> _Provided material_

=== Begin Enclosure ===

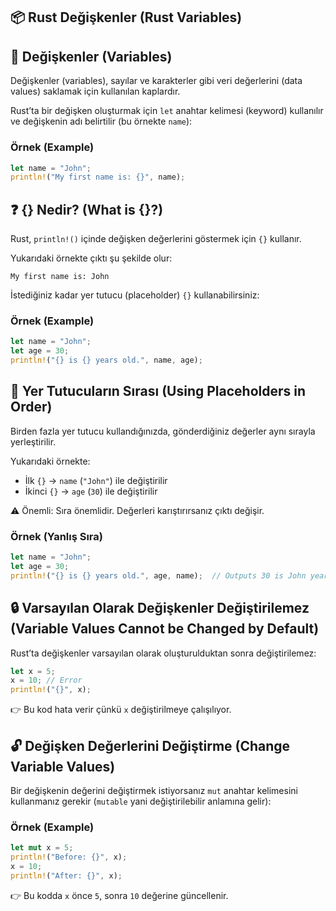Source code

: ## 📦 Rust Değişkenler (Rust Variables)

## 📌 Değişkenler (Variables)

Değişkenler (variables), sayılar ve karakterler gibi veri değerlerini (data values) saklamak için kullanılan kaplardır.

Rust’ta bir değişken oluşturmak için `let` anahtar kelimesi (keyword) kullanılır ve değişkenin adı belirtilir (bu örnekte `name`):

### Örnek (Example)

```rust
let name = "John";
println!("My first name is: {}", name);
```

## ❓ {} Nedir? (What is {}?)

Rust, `println!()` içinde değişken değerlerini göstermek için `{}` kullanır.

Yukarıdaki örnekte çıktı şu şekilde olur:

```
My first name is: John
```

İstediğiniz kadar yer tutucu (placeholder) `{}` kullanabilirsiniz:

### Örnek (Example)

```rust
let name = "John";
let age = 30;
println!("{} is {} years old.", name, age);
```

## 🔄 Yer Tutucuların Sırası (Using Placeholders in Order)

Birden fazla yer tutucu kullandığınızda, gönderdiğiniz değerler aynı sırayla yerleştirilir.

Yukarıdaki örnekte:

* İlk `{}` → `name` (`"John"`) ile değiştirilir
* İkinci `{}` → `age` (`30`) ile değiştirilir

⚠️ Önemli: Sıra önemlidir. Değerleri karıştırırsanız çıktı değişir.

### Örnek (Yanlış Sıra)

```rust
let name = "John";
let age = 30;
println!("{} is {} years old.", age, name);  // Outputs 30 is John years old
```

## 🔒 Varsayılan Olarak Değişkenler Değiştirilemez (Variable Values Cannot be Changed by Default)

Rust’ta değişkenler varsayılan olarak oluşturulduktan sonra değiştirilemez:

```rust
let x = 5;
x = 10; // Error
println!("{}", x);
```

👉 Bu kod hata verir çünkü `x` değiştirilmeye çalışılıyor.

## 🔓 Değişken Değerlerini Değiştirme (Change Variable Values)

Bir değişkenin değerini değiştirmek istiyorsanız `mut` anahtar kelimesini kullanmanız gerekir (`mutable` yani değiştirilebilir anlamına gelir):

### Örnek (Example)

```rust
let mut x = 5;
println!("Before: {}", x);
x = 10;
println!("After: {}", x);
```

👉 Bu kodda `x` önce `5`, sonra `10` değerine güncellenir.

=== End Enclosure ===

> _Your goal_
Which lines of the material above hold the string "first"? Pull them out.

> _Finished task_
println!("My first name is: {}", name);
My first name is: John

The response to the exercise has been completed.